Write out again only the lines running from the one that contains "Provide Open AI" to the end of the records below, including both the first and the last.

Recorded data
=== Section Start ===
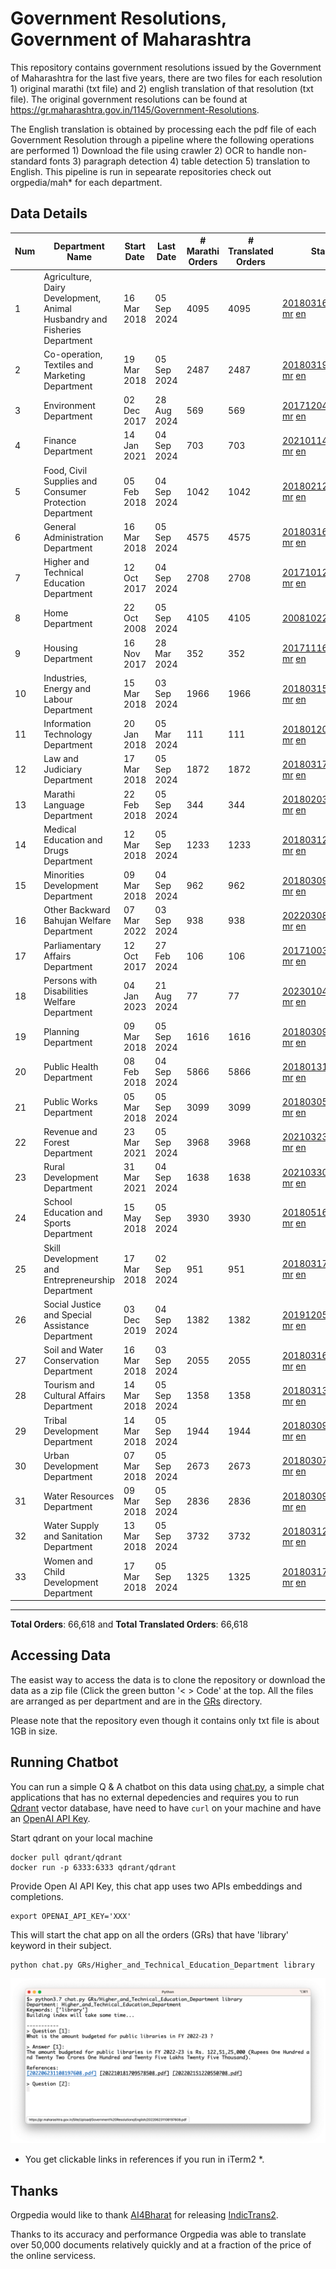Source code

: # Government Resolutions, Government of Maharashtra

This repository contains government resolutions issued by the Government of Maharashtra for the last five years, there are two files for each resolution 1) original marathi (txt file) and 2) english translation of that resolution (txt file). The original government resolutions can be found at https://gr.maharashtra.gov.in/1145/Government-Resolutions.

The English translation is obtained by processing each the pdf file of each Government Resolution through a pipeline where the following operations are performed 1) Download the file using crawler 2) OCR to handle non-standard fonts 3) paragraph detection 4) table  detection 5) translation to English. This pipeline is run in sepearate repositories check out orgpedia/mah* for each department.


## Data Details

| Num | Department Name | Start Date | Last Date | # Marathi Orders | # Translated Orders | Starting Order | Last Order |
| --- | --------------- | ---------- | --------- | ---------------- | ------------------- | -------------- | ---------- |
| 1 | Agriculture, Dairy Development, Animal Husbandry and Fisheries Department | 16 Mar 2018 | 05 Sep 2024 | 4095 | 4095 | [201803161624182101.pdf](https://gr.maharashtra.gov.in/Site/Upload/Government%20Resolutions/English/201803161624182101.pdf) [mr](GRs/Agriculture,_Dairy_Development,_Animal_Husbandry_and_Fisheries_Department/201803161624182101.pdf.mr.txt) [en](GRs/Agriculture,_Dairy_Development,_Animal_Husbandry_and_Fisheries_Department/201803161624182101.pdf.en.txt) | [202409051751238901.pdf](https://gr.maharashtra.gov.in/Site/Upload/Government%20Resolutions/English/202409051751238901.pdf) [mr](GRs/Agriculture,_Dairy_Development,_Animal_Husbandry_and_Fisheries_Department/202409051751238901.pdf.mr.txt) [en](GRs/Agriculture,_Dairy_Development,_Animal_Husbandry_and_Fisheries_Department/202409051751238901.pdf.en.txt) |
| 2 | Co-operation, Textiles and Marketing Department | 19 Mar 2018 | 05 Sep 2024 | 2487 | 2487 | [201803191257576702.pdf](https://gr.maharashtra.gov.in/Site/Upload/Government%20Resolutions/English/201803191257576702.pdf) [mr](GRs/Co-operation,_Textiles_and_Marketing_Department/201803191257576702.pdf.mr.txt) [en](GRs/Co-operation,_Textiles_and_Marketing_Department/201803191257576702.pdf.en.txt) | [202409051528304102.pdf](https://gr.maharashtra.gov.in/Site/Upload/Government%20Resolutions/English/202409051528304102.pdf) [mr](GRs/Co-operation,_Textiles_and_Marketing_Department/202409051528304102.pdf.mr.txt) [en](GRs/Co-operation,_Textiles_and_Marketing_Department/202409051528304102.pdf.en.txt) |
| 3 | Environment Department | 02 Dec 2017 | 28 Aug 2024 | 569 | 569 | [201712041147216904.pdf](https://gr.maharashtra.gov.in/Site/Upload/Government%20Resolutions/English/201712041147216904.pdf) [mr](GRs/Environment_Department/201712041147216904.pdf.mr.txt) [en](GRs/Environment_Department/201712041147216904.pdf.en.txt) | [202408291638051004.pdf](https://gr.maharashtra.gov.in/Site/Upload/Government%20Resolutions/English/202408291638051004.pdf) [mr](GRs/Environment_Department/202408291638051004.pdf.mr.txt) [en](GRs/Environment_Department/202408291638051004.pdf.en.txt) |
| 4 | Finance Department | 14 Jan 2021 | 04 Sep 2024 | 703 | 703 | [202101141237329905.pdf](https://gr.maharashtra.gov.in/Site/Upload/Government%20Resolutions/English/202101141237329905.pdf) [mr](GRs/Finance_Department/202101141237329905.pdf.mr.txt) [en](GRs/Finance_Department/202101141237329905.pdf.en.txt) | [202409041514139605.pdf](https://gr.maharashtra.gov.in/Site/Upload/Government%20Resolutions/English/202409041514139605.pdf) [mr](GRs/Finance_Department/202409041514139605.pdf.mr.txt) [en](GRs/Finance_Department/202409041514139605.pdf.en.txt) |
| 5 | Food, Civil Supplies and Consumer Protection Department | 05 Feb 2018 | 04 Sep 2024 | 1042 | 1042 | [201802121244545806.pdf](https://gr.maharashtra.gov.in/Site/Upload/Government%20Resolutions/English/201802121244545806.pdf) [mr](GRs/Food,_Civil_Supplies_and_Consumer_Protection_Department/201802121244545806.pdf.mr.txt) [en](GRs/Food,_Civil_Supplies_and_Consumer_Protection_Department/201802121244545806.pdf.en.txt) | [202409041809571706.pdf](https://gr.maharashtra.gov.in/Site/Upload/Government%20Resolutions/English/202409041809571706.pdf) [mr](GRs/Food,_Civil_Supplies_and_Consumer_Protection_Department/202409041809571706.pdf.mr.txt) [en](GRs/Food,_Civil_Supplies_and_Consumer_Protection_Department/202409041809571706.pdf.en.txt) |
| 6 | General Administration Department | 16 Mar 2018 | 05 Sep 2024 | 4575 | 4575 | [201803161224022707.pdf](https://gr.maharashtra.gov.in/Site/Upload/Government%20Resolutions/English/201803161224022707.pdf) [mr](GRs/General_Administration_Department/201803161224022707.pdf.mr.txt) [en](GRs/General_Administration_Department/201803161224022707.pdf.en.txt) | [202409051314516607.pdf](https://gr.maharashtra.gov.in/Site/Upload/Government%20Resolutions/English/202409051314516607.pdf) [mr](GRs/General_Administration_Department/202409051314516607.pdf.mr.txt) [en](GRs/General_Administration_Department/202409051314516607.pdf.en.txt) |
| 7 | Higher and Technical Education Department | 12 Oct 2017 | 04 Sep 2024 | 2708 | 2708 | [201710121514029708.pdf](https://gr.maharashtra.gov.in/Site/Upload/Government%20Resolutions/English/201710121514029708.pdf) [mr](GRs/Higher_and_Technical_Education_Department/201710121514029708.pdf.mr.txt) [en](GRs/Higher_and_Technical_Education_Department/201710121514029708.pdf.en.txt) | [202409051720195908.pdf](https://gr.maharashtra.gov.in/Site/Upload/Government%20Resolutions/English/202409051720195908.pdf) [mr](GRs/Higher_and_Technical_Education_Department/202409051720195908.pdf.mr.txt) [en](GRs/Higher_and_Technical_Education_Department/202409051720195908.pdf.en.txt) |
| 8 | Home Department | 22 Oct 2008 | 05 Sep 2024 | 4105 | 4105 | [20081022.pdf](https://gr.maharashtra.gov.in/Site/Upload/Government%20Resolutions/English/20081022.pdf) [mr](GRs/Home_Department/20081022.pdf.mr.txt) [en](GRs/Home_Department/20081022.pdf.en.txt) | [202409051945069029.pdf](https://gr.maharashtra.gov.in/Site/Upload/Government%20Resolutions/English/202409051945069029.pdf) [mr](GRs/Home_Department/202409051945069029.pdf.mr.txt) [en](GRs/Home_Department/202409051945069029.pdf.en.txt) |
| 9 | Housing Department | 16 Nov 2017 | 28 Mar 2024 | 352 | 352 | [201711161447076609.pdf](https://gr.maharashtra.gov.in/Site/Upload/Government%20Resolutions/English/201711161447076609.pdf) [mr](GRs/Housing_Department/201711161447076609.pdf.mr.txt) [en](GRs/Housing_Department/201711161447076609.pdf.en.txt) | [202403281255554909.pdf](https://gr.maharashtra.gov.in/Site/Upload/Government%20Resolutions/English/202403281255554909.pdf) [mr](GRs/Housing_Department/202403281255554909.pdf.mr.txt) [en](GRs/Housing_Department/202403281255554909.pdf.en.txt) |
| 10 | Industries, Energy and Labour Department | 15 Mar 2018 | 03 Sep 2024 | 1966 | 1966 | [201803151204055010.pdf](https://gr.maharashtra.gov.in/Site/Upload/Government%20Resolutions/English/201803151204055010.pdf) [mr](GRs/Industries,_Energy_and_Labour_Department/201803151204055010.pdf.mr.txt) [en](GRs/Industries,_Energy_and_Labour_Department/201803151204055010.pdf.en.txt) | [202409041053382110.pdf](https://gr.maharashtra.gov.in/Site/Upload/Government%20Resolutions/English/202409041053382110.pdf) [mr](GRs/Industries,_Energy_and_Labour_Department/202409041053382110.pdf.mr.txt) [en](GRs/Industries,_Energy_and_Labour_Department/202409041053382110.pdf.en.txt) |
| 11 | Information Technology Department | 20 Jan 2018 | 05 Mar 2024 | 111 | 111 | [201801201843024511.pdf](https://gr.maharashtra.gov.in/Site/Upload/Government%20Resolutions/English/201801201843024511.pdf) [mr](GRs/Information_Technology_Department/201801201843024511.pdf.mr.txt) [en](GRs/Information_Technology_Department/201801201843024511.pdf.en.txt) | [202403051249430211.pdf](https://gr.maharashtra.gov.in/Site/Upload/Government%20Resolutions/English/202403051249430211.pdf) [mr](GRs/Information_Technology_Department/202403051249430211.pdf.mr.txt) [en](GRs/Information_Technology_Department/202403051249430211.pdf.en.txt) |
| 12 | Law and Judiciary Department | 17 Mar 2018 | 05 Sep 2024 | 1872 | 1872 | [201803171129290212.pdf](https://gr.maharashtra.gov.in/Site/Upload/Government%20Resolutions/English/201803171129290212.pdf) [mr](GRs/Law_and_Judiciary_Department/201803171129290212.pdf.mr.txt) [en](GRs/Law_and_Judiciary_Department/201803171129290212.pdf.en.txt) | [202409051709450812.pdf](https://gr.maharashtra.gov.in/Site/Upload/Government%20Resolutions/English/202409051709450812.pdf) [mr](GRs/Law_and_Judiciary_Department/202409051709450812.pdf.mr.txt) [en](GRs/Law_and_Judiciary_Department/202409051709450812.pdf.en.txt) |
| 13 | Marathi Language Department | 22 Feb 2018 | 05 Sep 2024 | 344 | 344 | [201802031549154233.pdf](https://gr.maharashtra.gov.in/Site/Upload/Government%20Resolutions/English/201802031549154233.pdf) [mr](GRs/Marathi_Language_Department/201802031549154233.pdf.mr.txt) [en](GRs/Marathi_Language_Department/201802031549154233.pdf.en.txt) | [202409051235119033.pdf](https://gr.maharashtra.gov.in/Site/Upload/Government%20Resolutions/English/202409051235119033.pdf) [mr](GRs/Marathi_Language_Department/202409051235119033.pdf.mr.txt) [en](GRs/Marathi_Language_Department/202409051235119033.pdf.en.txt) |
| 14 | Medical Education and Drugs Department | 12 Mar 2018 | 05 Sep 2024 | 1233 | 1233 | [201803121137094813.pdf](https://gr.maharashtra.gov.in/Site/Upload/Government%20Resolutions/English/201803121137094813.pdf) [mr](GRs/Medical_Education_and_Drugs_Department/201803121137094813.pdf.mr.txt) [en](GRs/Medical_Education_and_Drugs_Department/201803121137094813.pdf.en.txt) | [202409051353214213.pdf](https://gr.maharashtra.gov.in/Site/Upload/Government%20Resolutions/English/202409051353214213.pdf) [mr](GRs/Medical_Education_and_Drugs_Department/202409051353214213.pdf.mr.txt) [en](GRs/Medical_Education_and_Drugs_Department/202409051353214213.pdf.en.txt) |
| 15 | Minorities Development Department | 09 Mar 2018 | 04 Sep 2024 | 962 | 962 | [201803091218355314.pdf](https://gr.maharashtra.gov.in/Site/Upload/Government%20Resolutions/English/201803091218355314.pdf) [mr](GRs/Minorities_Development_Department/201803091218355314.pdf.mr.txt) [en](GRs/Minorities_Development_Department/201803091218355314.pdf.en.txt) | [202409041231249514.pdf](https://gr.maharashtra.gov.in/Site/Upload/Government%20Resolutions/English/202409041231249514.pdf) [mr](GRs/Minorities_Development_Department/202409041231249514.pdf.mr.txt) [en](GRs/Minorities_Development_Department/202409041231249514.pdf.en.txt) |
| 16 | Other Backward Bahujan Welfare Department | 07 Mar 2022 | 03 Sep 2024 | 938 | 938 | [202203081752439334.pdf](https://gr.maharashtra.gov.in/Site/Upload/Government%20Resolutions/English/202203081752439334.pdf) [mr](GRs/Other_Backward_Bahujan_Welfare_Department/202203081752439334.pdf.mr.txt) [en](GRs/Other_Backward_Bahujan_Welfare_Department/202203081752439334.pdf.en.txt) | [202409051334013034.pdf](https://gr.maharashtra.gov.in/Site/Upload/Government%20Resolutions/English/202409051334013034.pdf) [mr](GRs/Other_Backward_Bahujan_Welfare_Department/202409051334013034.pdf.mr.txt) [en](GRs/Other_Backward_Bahujan_Welfare_Department/202409051334013034.pdf.en.txt) |
| 17 | Parliamentary Affairs Department | 12 Oct 2017 | 27 Feb 2024 | 106 | 106 | [201710031642378615.pdf](https://gr.maharashtra.gov.in/Site/Upload/Government%20Resolutions/English/201710031642378615.pdf) [mr](GRs/Parliamentary_Affairs_Department/201710031642378615.pdf.mr.txt) [en](GRs/Parliamentary_Affairs_Department/201710031642378615.pdf.en.txt) | [202402271500283915.pdf](https://gr.maharashtra.gov.in/Site/Upload/Government%20Resolutions/English/202402271500283915.pdf) [mr](GRs/Parliamentary_Affairs_Department/202402271500283915.pdf.mr.txt) [en](GRs/Parliamentary_Affairs_Department/202402271500283915.pdf.en.txt) |
| 18 | Persons with Disabilities Welfare Department | 04 Jan 2023 | 21 Aug 2024 | 77 | 77 | [202301041906309635.pdf](https://gr.maharashtra.gov.in/Site/Upload/Government%20Resolutions/English/202301041906309635.pdf) [mr](GRs/Persons_with_Disabilities_Welfare_Department/202301041906309635.pdf.mr.txt) [en](GRs/Persons_with_Disabilities_Welfare_Department/202301041906309635.pdf.en.txt) | [202408211521024435.pdf](https://gr.maharashtra.gov.in/Site/Upload/Government%20Resolutions/English/202408211521024435.pdf) [mr](GRs/Persons_with_Disabilities_Welfare_Department/202408211521024435.pdf.mr.txt) [en](GRs/Persons_with_Disabilities_Welfare_Department/202408211521024435.pdf.en.txt) |
| 19 | Planning Department | 09 Mar 2018 | 05 Sep 2024 | 1616 | 1616 | [201803091441032716.pdf](https://gr.maharashtra.gov.in/Site/Upload/Government%20Resolutions/English/201803091441032716.pdf) [mr](GRs/Planning_Department/201803091441032716.pdf.mr.txt) [en](GRs/Planning_Department/201803091441032716.pdf.en.txt) | [202409051507042716.pdf](https://gr.maharashtra.gov.in/Site/Upload/Government%20Resolutions/English/202409051507042716.pdf) [mr](GRs/Planning_Department/202409051507042716.pdf.mr.txt) [en](GRs/Planning_Department/202409051507042716.pdf.en.txt) |
| 20 | Public Health Department | 08 Feb 2018 | 04 Sep 2024 | 5866 | 5866 | [201801311722275417.pdf](https://gr.maharashtra.gov.in/Site/Upload/Government%20Resolutions/English/201801311722275417.pdf) [mr](GRs/Public_Health_Department/201801311722275417.pdf.mr.txt) [en](GRs/Public_Health_Department/201801311722275417.pdf.en.txt) | [202408191507555517.pdf](https://gr.maharashtra.gov.in/Site/Upload/Government%20Resolutions/English/202408191507555517.pdf) [mr](GRs/Public_Health_Department/202408191507555517.pdf.mr.txt) [en](GRs/Public_Health_Department/202408191507555517.pdf.en.txt) |
| 21 | Public Works Department | 05 Mar 2018 | 05 Sep 2024 | 3099 | 3099 | [201803051515468118.pdf](https://gr.maharashtra.gov.in/Site/Upload/Government%20Resolutions/English/201803051515468118.pdf) [mr](GRs/Public_Works_Department/201803051515468118.pdf.mr.txt) [en](GRs/Public_Works_Department/201803051515468118.pdf.en.txt) | [202409051643494418.pdf](https://gr.maharashtra.gov.in/Site/Upload/Government%20Resolutions/English/202409051643494418.pdf) [mr](GRs/Public_Works_Department/202409051643494418.pdf.mr.txt) [en](GRs/Public_Works_Department/202409051643494418.pdf.en.txt) |
| 22 | Revenue and Forest Department | 23 Mar 2021 | 05 Sep 2024 | 3968 | 3968 | [202103231328393119.pdf](https://gr.maharashtra.gov.in/Site/Upload/Government%20Resolutions/English/202103231328393119.pdf) [mr](GRs/Revenue_and_Forest_Department/202103231328393119.pdf.mr.txt) [en](GRs/Revenue_and_Forest_Department/202103231328393119.pdf.en.txt) | [202409051307455719.pdf](https://gr.maharashtra.gov.in/Site/Upload/Government%20Resolutions/English/202409051307455719.pdf) [mr](GRs/Revenue_and_Forest_Department/202409051307455719.pdf.mr.txt) [en](GRs/Revenue_and_Forest_Department/202409051307455719.pdf.en.txt) |
| 23 | Rural Development Department | 31 Mar 2021 | 04 Sep 2024 | 1638 | 1638 | [202103301021181120.pdf](https://gr.maharashtra.gov.in/Site/Upload/Government%20Resolutions/English/202103301021181120.pdf) [mr](GRs/Rural_Development_Department/202103301021181120.pdf.mr.txt) [en](GRs/Rural_Development_Department/202103301021181120.pdf.en.txt) | [202409041117446920.pdf](https://gr.maharashtra.gov.in/Site/Upload/Government%20Resolutions/English/202409041117446920.pdf) [mr](GRs/Rural_Development_Department/202409041117446920.pdf.mr.txt) [en](GRs/Rural_Development_Department/202409041117446920.pdf.en.txt) |
| 24 | School Education and Sports Department | 15 May 2018 | 05 Sep 2024 | 3930 | 3930 | [201805161114241221.pdf](https://gr.maharashtra.gov.in/Site/Upload/Government%20Resolutions/English/201805161114241221.pdf) [mr](GRs/School_Education_and_Sports_Department/201805161114241221.pdf.mr.txt) [en](GRs/School_Education_and_Sports_Department/201805161114241221.pdf.en.txt) | [202409051814057521.pdf](https://gr.maharashtra.gov.in/Site/Upload/Government%20Resolutions/English/202409051814057521.pdf) [mr](GRs/School_Education_and_Sports_Department/202409051814057521.pdf.mr.txt) [en](GRs/School_Education_and_Sports_Department/202409051814057521.pdf.en.txt) |
| 25 | Skill Development and Entrepreneurship Department | 17 Mar 2018 | 02 Sep 2024 | 951 | 951 | [201803171322099003.pdf](https://gr.maharashtra.gov.in/Site/Upload/Government%20Resolutions/English/201803171322099003.pdf) [mr](GRs/Skill_Development_and_Entrepreneurship_Department/201803171322099003.pdf.mr.txt) [en](GRs/Skill_Development_and_Entrepreneurship_Department/201803171322099003.pdf.en.txt) | [202409021229544303.pdf](https://gr.maharashtra.gov.in/Site/Upload/Government%20Resolutions/English/202409021229544303...pdf) [mr](GRs/Skill_Development_and_Entrepreneurship_Department/202409021229544303.pdf.mr.txt) [en](GRs/Skill_Development_and_Entrepreneurship_Department/202409021229544303.pdf.en.txt) |
| 26 | Social Justice and Special Assistance Department | 03 Dec 2019 | 04 Sep 2024 | 1382 | 1382 | [201912051107011622.pdf](https://gr.maharashtra.gov.in/Site/Upload/Government%20Resolutions/English/201912051107011622.pdf) [mr](GRs/Social_Justice_and_Special_Assistance_Department/201912051107011622.pdf.mr.txt) [en](GRs/Social_Justice_and_Special_Assistance_Department/201912051107011622.pdf.en.txt) | [202409051139151322.pdf](https://gr.maharashtra.gov.in/Site/Upload/Government%20Resolutions/English/202409051139151322.pdf) [mr](GRs/Social_Justice_and_Special_Assistance_Department/202409051139151322.pdf.mr.txt) [en](GRs/Social_Justice_and_Special_Assistance_Department/202409051139151322.pdf.en.txt) |
| 27 | Soil and Water Conservation Department | 16 Mar 2018 | 03 Sep 2024 | 2055 | 2055 | [201803161247582426.pdf](https://gr.maharashtra.gov.in/Site/Upload/Government%20Resolutions/English/201803161247582426.pdf) [mr](GRs/Soil_and_Water_Conservation_Department/201803161247582426.pdf.mr.txt) [en](GRs/Soil_and_Water_Conservation_Department/201803161247582426.pdf.en.txt) | [202409031156170726.pdf](https://gr.maharashtra.gov.in/Site/Upload/Government%20Resolutions/English/202409031156170726.pdf) [mr](GRs/Soil_and_Water_Conservation_Department/202409031156170726.pdf.mr.txt) [en](GRs/Soil_and_Water_Conservation_Department/202409031156170726.pdf.en.txt) |
| 28 | Tourism and Cultural Affairs Department | 14 Mar 2018 | 05 Sep 2024 | 1358 | 1358 | [201803131542054523.pdf](https://gr.maharashtra.gov.in/Site/Upload/Government%20Resolutions/English/201803131542054523.pdf) [mr](GRs/Tourism_and_Cultural_Affairs_Department/201803131542054523.pdf.mr.txt) [en](GRs/Tourism_and_Cultural_Affairs_Department/201803131542054523.pdf.en.txt) | [202409051537094323.pdf](https://gr.maharashtra.gov.in/Site/Upload/Government%20Resolutions/English/202409051537094323.pdf) [mr](GRs/Tourism_and_Cultural_Affairs_Department/202409051537094323.pdf.mr.txt) [en](GRs/Tourism_and_Cultural_Affairs_Department/202409051537094323.pdf.en.txt) |
| 29 | Tribal Development Department | 14 Mar 2018 | 05 Sep 2024 | 1944 | 1944 | [201803091105184924.pdf](https://gr.maharashtra.gov.in/Site/Upload/Government%20Resolutions/English/201803091105184924.pdf) [mr](GRs/Tribal_Development_Department/201803091105184924.pdf.mr.txt) [en](GRs/Tribal_Development_Department/201803091105184924.pdf.en.txt) | [202408281736051424.pdf](https://gr.maharashtra.gov.in/Site/Upload/Government%20Resolutions/English/202408281736051424.pdf) [mr](GRs/Tribal_Development_Department/202408281736051424.pdf.mr.txt) [en](GRs/Tribal_Development_Department/202408281736051424.pdf.en.txt) |
| 30 | Urban Development Department | 07 Mar 2018 | 05 Sep 2024 | 2673 | 2673 | [201803071203178325.pdf](https://gr.maharashtra.gov.in/Site/Upload/Government%20Resolutions/English/201803071203178325.pdf) [mr](GRs/Urban_Development_Department/201803071203178325.pdf.mr.txt) [en](GRs/Urban_Development_Department/201803071203178325.pdf.en.txt) | [202409051849178625.pdf](https://gr.maharashtra.gov.in/Site/Upload/Government%20Resolutions/English/202409051849178625.pdf) [mr](GRs/Urban_Development_Department/202409051849178625.pdf.mr.txt) [en](GRs/Urban_Development_Department/202409051849178625.pdf.en.txt) |
| 31 | Water Resources Department | 09 Mar 2018 | 05 Sep 2024 | 2836 | 2836 | [201803091034435527.pdf](https://gr.maharashtra.gov.in/Site/Upload/Government%20Resolutions/English/201803091034435527.pdf) [mr](GRs/Water_Resources_Department/201803091034435527.pdf.mr.txt) [en](GRs/Water_Resources_Department/201803091034435527.pdf.en.txt) | [202409051731109627.pdf](https://gr.maharashtra.gov.in/Site/Upload/Government%20Resolutions/English/202409051731109627.pdf) [mr](GRs/Water_Resources_Department/202409051731109627.pdf.mr.txt) [en](GRs/Water_Resources_Department/202409051731109627.pdf.en.txt) |
| 32 | Water Supply and Sanitation Department | 13 Mar 2018 | 05 Sep 2024 | 3732 | 3732 | [201803121414108428.pdf](https://gr.maharashtra.gov.in/Site/Upload/Government%20Resolutions/English/201803121414108428.pdf) [mr](GRs/Water_Supply_and_Sanitation_Department/201803121414108428.pdf.mr.txt) [en](GRs/Water_Supply_and_Sanitation_Department/201803121414108428.pdf.en.txt) | [202409051058148928.pdf](https://gr.maharashtra.gov.in/Site/Upload/Government%20Resolutions/English/202409051058148928.pdf) [mr](GRs/Water_Supply_and_Sanitation_Department/202409051058148928.pdf.mr.txt) [en](GRs/Water_Supply_and_Sanitation_Department/202409051058148928.pdf.en.txt) |
| 33 | Women and Child Development Department | 17 Mar 2018 | 05 Sep 2024 | 1325 | 1325 | [201803171539444330.pdf](https://gr.maharashtra.gov.in/Site/Upload/Government%20Resolutions/English/201803171539444330.pdf) [mr](GRs/Women_and_Child_Development_Department/201803171539444330.pdf.mr.txt) [en](GRs/Women_and_Child_Development_Department/201803171539444330.pdf.en.txt) | [202409051713303530.pdf](https://gr.maharashtra.gov.in/Site/Upload/Government%20Resolutions/English/202409051713303530.pdf) [mr](GRs/Women_and_Child_Development_Department/202409051713303530.pdf.mr.txt) [en](GRs/Women_and_Child_Development_Department/202409051713303530.pdf.en.txt) |
----------------------------------------------------------------------------------------------------

**Total Orders**: 66,618 and **Total Translated Orders**: 66,618
## Accessing Data

The easist way to access the data is to clone the repository or download the data as a zip file (Click the green button '< > Code' at the top. All the files are arranged as per department and are in the [GRs](GRs) directory.

Please note that the repository even though it contains only txt file is about 1GB in size.

## Running Chatbot

You can run a simple Q & A chatbot on this data using [chat.py](chat.py), a simple chat applications that has no external depedencies and requires you to run [Qdrant](https://qdrant.tech/) vector database, have need to have `curl` on your machine and have an [OpenAI API Key](https://help.openai.com/en/articles/4936850-where-do-i-find-my-secret-api-key).

Start qdrant on your local machine
```shell
docker pull qdrant/qdrant
docker run -p 6333:6333 qdrant/qdrant
```

Provide Open AI API Key, this chat app uses two APIs embeddings and completions.
```shell
export OPENAI_API_KEY='XXX'
```

This will start the chat app on all the orders (GRs) that have 'library' keyword in their subject.

```shell
python chat.py GRs/Higher_and_Technical_Education_Department library
```

![screenshot of running chat.py](screenshot.png)

* You get clickable links in references if you run in iTerm2 *.

## Thanks

Orgpedia would like to thank [AI4Bharat](https://ai4bharat.iitm.ac.in/) for releasing [IndicTrans2](https://github.com/AI4Bharat/IndicTrans2).

Thanks to its accuracy and performance Orgpedia was able to translate over 50,000 documents relatively quickly and at a fraction of the price of the online servicess.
=== Section End ===
**Exercise answer**
Provide Open AI API Key, this chat app uses two APIs embeddings and completions.
```shell
export OPENAI_API_KEY='XXX'
```

This will start the chat app on all the orders (GRs) that have 'library' keyword in their subject.

```shell
python chat.py GRs/Higher_and_Technical_Education_Department library
```

![screenshot of running chat.py](screenshot.png)

* You get clickable links in references if you run in iTerm2 *.

## Thanks

Orgpedia would like to thank [AI4Bharat](https://ai4bharat.iitm.ac.in/) for releasing [IndicTrans2](https://github.com/AI4Bharat/IndicTrans2).

Thanks to its accuracy and performance Orgpedia was able to translate over 50,000 documents relatively quickly and at a fraction of the price of the online servicess.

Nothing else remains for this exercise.